Во время игр на улице ему больше всех попадало. Почти все детские игры кончались тем, что Ваську исколотят или же поднимут на «шалы-балы» (зажатыми двумя палками поднимают вверх). С криком и ревом побежит Васька обычно домой, не добежав до своей избы, он жалобно кричит:
– Мама!
Та, недолго думая, выбегает из избы и лихо бежит на расправу с тем, кто обидел Васяту. Устинья даже пожаловалась в ВИК председателю Небоське:
– Мово Васягу на улице гавша заколотила, хоть на улицу ему не появляйся!
– Надо составить акт, – пообещал о защите Небоська. Так и в тот раз, когда Панька всадил Ваське в щеку стрелу, быть бы от его матери расправе, но Васька об этом случае умолчал.
Жители села. Раздел семьи Федотовых
Не совсем сладко проводят свой медовый месяц молодожены в русском крестьянском быту. Особенно в тех семьях, у которых одна изба: всюду чувствуется неудобство и стеснительность. Молодые обычно располагаются со своей постелью на кутнике или же подальше от посторонних глаз, на полатях. Да вот беда: лежи и не шелохайся. Чуть повернулись – скрипу не оберёшься.

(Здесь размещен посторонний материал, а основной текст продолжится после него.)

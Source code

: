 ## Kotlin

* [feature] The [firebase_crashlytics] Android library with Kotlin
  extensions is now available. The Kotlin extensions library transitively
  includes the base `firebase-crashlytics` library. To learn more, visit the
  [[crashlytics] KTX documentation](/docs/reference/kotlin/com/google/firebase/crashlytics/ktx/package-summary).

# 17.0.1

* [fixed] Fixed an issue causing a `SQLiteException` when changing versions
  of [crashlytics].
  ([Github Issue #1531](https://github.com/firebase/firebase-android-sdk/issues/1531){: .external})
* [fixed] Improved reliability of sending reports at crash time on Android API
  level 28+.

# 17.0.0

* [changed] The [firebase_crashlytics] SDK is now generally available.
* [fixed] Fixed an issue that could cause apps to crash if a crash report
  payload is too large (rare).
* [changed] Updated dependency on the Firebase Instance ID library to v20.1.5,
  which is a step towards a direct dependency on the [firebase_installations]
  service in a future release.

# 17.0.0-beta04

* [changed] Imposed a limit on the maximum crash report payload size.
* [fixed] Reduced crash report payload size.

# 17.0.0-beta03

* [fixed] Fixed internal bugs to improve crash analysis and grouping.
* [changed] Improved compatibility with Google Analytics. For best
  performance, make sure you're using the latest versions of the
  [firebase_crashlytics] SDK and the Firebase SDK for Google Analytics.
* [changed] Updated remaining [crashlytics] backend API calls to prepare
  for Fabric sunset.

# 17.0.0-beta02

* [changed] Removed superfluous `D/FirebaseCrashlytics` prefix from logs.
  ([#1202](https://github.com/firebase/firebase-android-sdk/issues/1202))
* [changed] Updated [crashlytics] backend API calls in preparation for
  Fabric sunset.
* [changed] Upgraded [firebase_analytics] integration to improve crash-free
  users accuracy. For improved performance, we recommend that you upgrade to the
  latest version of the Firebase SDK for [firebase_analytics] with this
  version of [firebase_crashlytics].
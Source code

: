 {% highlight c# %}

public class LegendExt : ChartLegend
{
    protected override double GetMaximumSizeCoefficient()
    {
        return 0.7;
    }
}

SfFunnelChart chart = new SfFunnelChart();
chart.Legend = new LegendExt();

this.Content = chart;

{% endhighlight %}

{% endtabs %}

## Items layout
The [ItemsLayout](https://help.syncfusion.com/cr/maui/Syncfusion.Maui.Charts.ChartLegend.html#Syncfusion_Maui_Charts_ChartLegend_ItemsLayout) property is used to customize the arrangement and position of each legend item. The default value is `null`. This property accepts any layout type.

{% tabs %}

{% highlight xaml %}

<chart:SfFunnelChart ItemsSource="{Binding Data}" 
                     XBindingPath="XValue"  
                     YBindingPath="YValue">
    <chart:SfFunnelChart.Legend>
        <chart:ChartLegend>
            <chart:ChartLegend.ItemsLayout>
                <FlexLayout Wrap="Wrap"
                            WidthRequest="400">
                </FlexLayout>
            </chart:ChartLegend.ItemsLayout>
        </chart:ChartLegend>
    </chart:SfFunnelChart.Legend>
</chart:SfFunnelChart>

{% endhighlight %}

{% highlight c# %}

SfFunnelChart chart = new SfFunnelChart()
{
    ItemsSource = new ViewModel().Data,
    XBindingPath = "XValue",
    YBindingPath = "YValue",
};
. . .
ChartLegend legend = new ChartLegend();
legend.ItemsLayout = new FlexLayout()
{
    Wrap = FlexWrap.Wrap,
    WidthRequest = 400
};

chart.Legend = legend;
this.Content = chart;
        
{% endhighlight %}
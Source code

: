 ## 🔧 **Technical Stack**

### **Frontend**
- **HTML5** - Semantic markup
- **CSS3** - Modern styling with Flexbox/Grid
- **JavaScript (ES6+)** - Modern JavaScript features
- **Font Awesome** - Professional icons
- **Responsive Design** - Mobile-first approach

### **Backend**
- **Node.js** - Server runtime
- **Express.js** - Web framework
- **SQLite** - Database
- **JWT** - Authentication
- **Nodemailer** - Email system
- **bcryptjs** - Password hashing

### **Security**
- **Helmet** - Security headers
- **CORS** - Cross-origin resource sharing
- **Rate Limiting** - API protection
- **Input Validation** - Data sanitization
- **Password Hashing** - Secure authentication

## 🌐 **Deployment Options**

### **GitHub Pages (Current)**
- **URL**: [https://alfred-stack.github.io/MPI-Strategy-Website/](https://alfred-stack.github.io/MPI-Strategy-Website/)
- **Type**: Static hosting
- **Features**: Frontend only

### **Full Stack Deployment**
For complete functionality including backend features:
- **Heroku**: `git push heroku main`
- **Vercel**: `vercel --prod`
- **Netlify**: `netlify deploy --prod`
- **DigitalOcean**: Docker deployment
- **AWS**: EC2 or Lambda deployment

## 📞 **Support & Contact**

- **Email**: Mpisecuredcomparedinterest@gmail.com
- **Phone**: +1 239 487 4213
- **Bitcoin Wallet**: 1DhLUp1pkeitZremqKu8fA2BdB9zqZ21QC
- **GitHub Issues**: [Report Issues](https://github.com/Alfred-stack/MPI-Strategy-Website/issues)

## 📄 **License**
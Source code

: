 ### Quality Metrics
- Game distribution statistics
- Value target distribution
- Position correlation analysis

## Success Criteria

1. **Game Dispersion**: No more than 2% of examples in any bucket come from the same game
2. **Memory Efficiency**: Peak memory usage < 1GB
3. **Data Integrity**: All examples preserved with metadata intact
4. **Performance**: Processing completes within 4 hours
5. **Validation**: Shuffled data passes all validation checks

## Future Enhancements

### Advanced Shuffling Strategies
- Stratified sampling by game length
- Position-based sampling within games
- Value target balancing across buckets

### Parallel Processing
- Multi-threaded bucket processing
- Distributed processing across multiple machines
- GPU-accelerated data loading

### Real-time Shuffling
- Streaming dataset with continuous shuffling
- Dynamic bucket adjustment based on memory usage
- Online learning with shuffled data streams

Еще дело усугублялось и тем, что старики, занимающие место для спанья на печи, грея бока и прокаливая свои простуженные и натруженные ноги на голых разогретых кирпичах, мало когда спали – все дремали. Уши, само собой разумеется, не затыкали. Малейший шорох их настораживал, поэтому-то и приходилось молодым вынужденно говеть: целоваться и миловаться тайно, в пол–азарта, в полунаслажденье. Млели втихомолку во избежание предательского скрипа, изнывая втиходвижку. Но тем не менее молодежь женилась и производила потомство.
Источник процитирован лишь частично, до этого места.